Pour mener à bien une mission spatiale, un certain nombre d’installations au sol sont nécessaires. Dans le cadre du programme américain Artemis de (re)conquête de la Lune, les investissements pour ces installations sur Terre ont déjà représenté 4,8 milliards de dollars d’investissements pour la Nasa depuis 2012, une somme qui atteindra les 7 milliards en 2025. Ce montant servira notamment à adapter et mettre à niveau le complexe de lancement 39 du centre spatial Kennedy (Floride), d’où doit décoller le super-lanceur lourd Space Launch System (SLS) de la mission. Le bon décollage de cette fusée est crucial, car c’est elle qui va envoyer le vaisseau Orion et son équipage vers la Lune.

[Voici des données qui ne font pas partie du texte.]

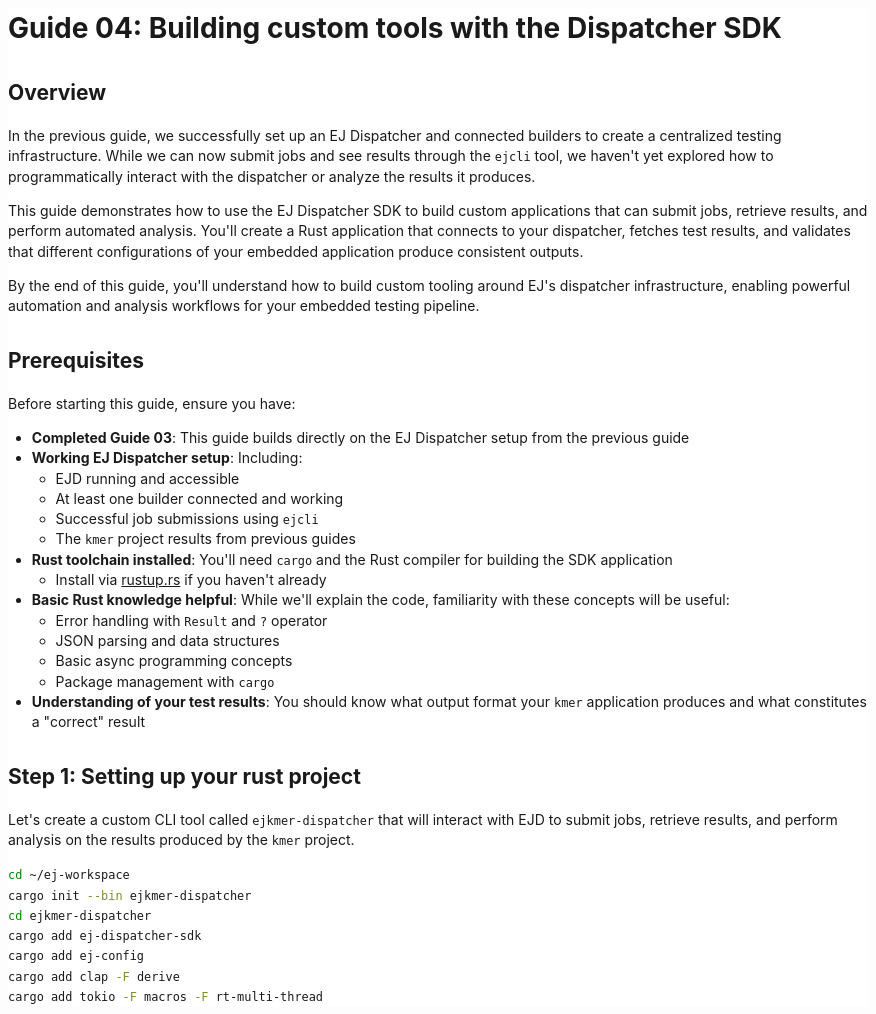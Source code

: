# Guide 04: Building custom tools with the Dispatcher SDK

## Overview

In the previous guide, we successfully set up an EJ Dispatcher and connected builders to create a centralized testing infrastructure. While we can now submit jobs and see results through the `ejcli` tool, we haven't yet explored how to programmatically interact with the dispatcher or analyze the results it produces.

This guide demonstrates how to use the EJ Dispatcher SDK to build custom applications that can submit jobs, retrieve results, and perform automated analysis. You'll create a Rust application that connects to your dispatcher, fetches test results, and validates that different configurations of your embedded application produce consistent outputs.

By the end of this guide, you'll understand how to build custom tooling around EJ's dispatcher infrastructure, enabling powerful automation and analysis workflows for your embedded testing pipeline.

## Prerequisites

Before starting this guide, ensure you have:

- **Completed Guide 03**: This guide builds directly on the EJ Dispatcher setup from the previous guide
- **Working EJ Dispatcher setup**: Including:
  - EJD running and accessible
  - At least one builder connected and working
  - Successful job submissions using `ejcli`
  - The `kmer` project results from previous guides
- **Rust toolchain installed**: You'll need `cargo` and the Rust compiler for building the SDK application
  - Install via [rustup.rs](https://rustup.rs/) if you haven't already
- **Basic Rust knowledge helpful**: While we'll explain the code, familiarity with these concepts will be useful:
  - Error handling with `Result` and `?` operator
  - JSON parsing and data structures
  - Basic async programming concepts
  - Package management with `cargo`
- **Understanding of your test results**: You should know what output format your `kmer` application produces and what constitutes a "correct" result

## Step 1: Setting up your rust project

Let's create a custom CLI tool called `ejkmer-dispatcher` that will interact with EJD to submit jobs, retrieve results, and perform analysis on the results produced by the `kmer` project.

```bash
cd ~/ej-workspace
cargo init --bin ejkmer-dispatcher
cd ejkmer-dispatcher
cargo add ej-dispatcher-sdk
cargo add ej-config
cargo add clap -F derive
cargo add tokio -F macros -F rt-multi-thread
```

Par ailleurs, l’audit réalisé par le Bureau de l’inspection générale de la Nasa fin novembre souligne la nécessité de tester de nouvelles combinaisons spatiales. Entre 2012 et 2021, 174 millions de dollars ont été alloués à leur conception. Les futures combinaisons d'Artemis seront fabriquées dans des matériaux plus modernes que ceux de la mission Apollo, notamment pour pouvoir s’adapter à différents types de morphologies d’hommes... et de femmes, puisque la première femme devrait poser le pied sur la Lune en 2025. Deux vêtements sont en cours de développement. Une première combinaison baptisée Exploration Extravehicular Mobility Unit (xEMU), optimisée pour marcher sur la surface lunaire, est en cours de tests dans la Station spatiale internationale (ISS) et en milieu aquatique sur Terre. Elle pourra dans le futur être aussi utilisée pour les astronautes de l’ISS.
Le deuxième attirail est une mise à jour de l'emblématique combinaison orange "citrouille" que les astronautes de la Nasa ont portée de 1981 à 2011. Appelée Orion Crew Survival System, elle servira lors du lancement dans l'espace et du retour sur Terre.